Chiang Mai was the stop on our two month trip, where we stayed the longest. We were getting tired by this point of upping location every few days (one of the hardest things can be balancing wanting to see EVERY SINGLE PLACE on your travels and spending enough time in each location). We were also ahead of schedule as a typhoon had caused us to cancel our trip to Sapa (Vietnam) and the two days we were due to spend on a boat in Halong Bay.
So where to start with Chiang Mai? Whether you are looking to shop, for some good food, culture, or adventure tours, it’s got something to offer for all types of travellers (I’d be curious to hear from someone, who didn’t like Chiang Mai, why that was). The choice of activities is, if anything, overwhelming. One afternoon, over lunch, I dumped a hoard of leaflets in front of Matt and told him to take his pick. That week we learnt to cook scrumptious Thai curries, how to give Thai massages (as well as having frequent massages ourselves) and went zip wiring in the jungle. The zip wiring was one of the most exhilarating things we did on our trip and well worth every penny. I can’t say that I make all my curries completely from scratch now, but I do use what I’ve learnt to jazz up the shop bought pastes.
[Warning: this paragraph is a bit of a rant] One thing we didn’t do however, was visit the much advertised Tiger Temple as I’ve heard all sorts of negative things about it; from the tigers being fed mainly chicken when their diet requires more expensive red meat, and them being drugged so they won’t harm tourists, to theories regarding the Chinese medicine trade and why there are so many cubs at the centre yet suspiciously few adult tigers. Whether or not any of this is true, is almost beside the point as I don’t think you can just go cuddle a tiger, as much as I would love to myself – either you risk being mauled or they must be doing something to keep it from acting on its natural instincts (these aren’t domestic animals).

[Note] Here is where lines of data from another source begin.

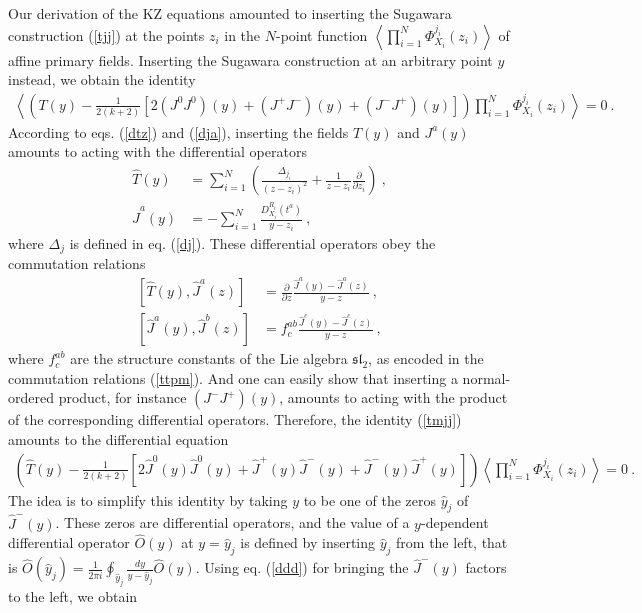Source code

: \documentclass[12pt,a4paper,notitlepage]{report}
\newcommand \la {\left\langle}
\newcommand \ra {\right\rangle}
\newcommand \p {\partial}
\newcommand \pp[1] {{\frac{\p}{\p #1}}}
\numberwithin{equation}{section}
\theoremstyle{break}
\begin{document}
Our derivation of the KZ equations amounted to inserting the Sugawara construction (\ref{tjj})  at the points $z_i$ in the $N$-point function $\la \prod_{i=1}^N \Phi^{j_i}_{X_i}(z_i)\ra $ of affine primary fields. Inserting the Sugawara construction at an arbitrary point $y$ instead, we obtain the identity
\begin{align}
 \la \left(T(y)  - \frac{1}{2(k+2)}\left[ 2(J^0J^0)(y)+(J^+J^-)(y)+(J^-J^+)(y)\right]\right) \prod_{i=1}^N \Phi^{j_i}_{X_i}(z_i)\ra = 0\ .
\label{tmjj}
\end{align}
According to eqs. (\ref{dtz}) and (\ref{dja}), inserting the fields $T(y)$ and $J^a(y)$ amounts to acting with the differential operators 
\begin{align}
 \hat{T}(y) &= \sum_{i=1}^N \left(\frac{\Delta_{j_i}}{(z-z_i)^2} + \frac{1}{z-z_i}\pp{z_i}\right)\ ,
\label{tcy}
\\
 \hat{J}^a(y) &= - \sum_{i=1}^N \frac{D^{R_i}_{X_i}(t^a)}{y-z_i}\ ,
\label{jay}
\end{align}
where $\Delta_j$ is defined in eq. (\ref{dj}).
These differential operators obey the commutation relations
\begin{align}
 \left[\hat{T}(y),\hat{J}^a(z)\right] &= \pp{z} \frac{\hat{J}^a(y)-\hat{J}^a(z)}{y-z}\ ,
\label{dtd}
\\
 \left[ \hat{J}^a(y),\hat{J}^b(z)\right] &= f^{ab}_c \frac{\hat{J}^c(y)-\hat{J}^c(z)}{y-z}\ ,
\label{ddd}
\end{align}
where $f^{ab}_c$ are the structure constants of the Lie algebra $\mathfrak{sl}_2$, as encoded in the commutation relations (\ref{ttpm}).
And one can easily show that inserting a normal-ordered product, for instance $(J^-J^+)(y)$, amounts to acting with the product of the corresponding differential operators. Therefore, the identity (\ref{tmjj}) amounts to the differential equation
\begin{align}
 \left(\hat{T}(y) -\frac{1}{2(k+2)}\left[ 2\hat{J}^0(y)\hat{J}^0(y) +\hat{J}^+(y)\hat{J}^-(y)+\hat{J}^-(y)\hat{J}^+(y)\right]\right) \la \prod_{i=1}^N \Phi^{j_i}_{X_i}(z_i)\ra=0\ .
\end{align}
The idea is to simplify this identity by taking $y$ to be one of the zeros $\hat{y}_j$ of $ \hat{J}^-(y)$. These zeros are differential operators, and the value of a $y$-dependent differential operator $\hat{O}(y)$ at $y=\hat{y}_j$ is defined by inserting $\hat{y}_j$ from the left, that is $ \hat{O}(\hat{y}_j) = \frac{1}{2\pi i}\oint_{\hat{y}_j} \frac{dy}{y-\hat{y}_j} \hat{O}(y) $. Using eq. (\ref{ddd}) for bringing the $\hat{J}^-(y)$ factors to the left, we obtain
\end{document}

Chiang Mai is charming. We enjoyed meandering around temples and the shopping lanes within the old city walls, as well as along its outer moat. But there are also plenty of modern shopping malls and the roads are as hectic as anywhere else in South East Asia. We also found so many great places to eat and drink (though we noticed there were areas with particularly shady looking bars, which we avoided) I particularly enjoyed the night markets, especially all the art being sold and the atmosphere of the place. Oh and when I say night market, I mean that this is the mother of all night markets – its HUGE, and even complete with a lady boy show, which turned out to be great entertainment and surprisingly tasteful.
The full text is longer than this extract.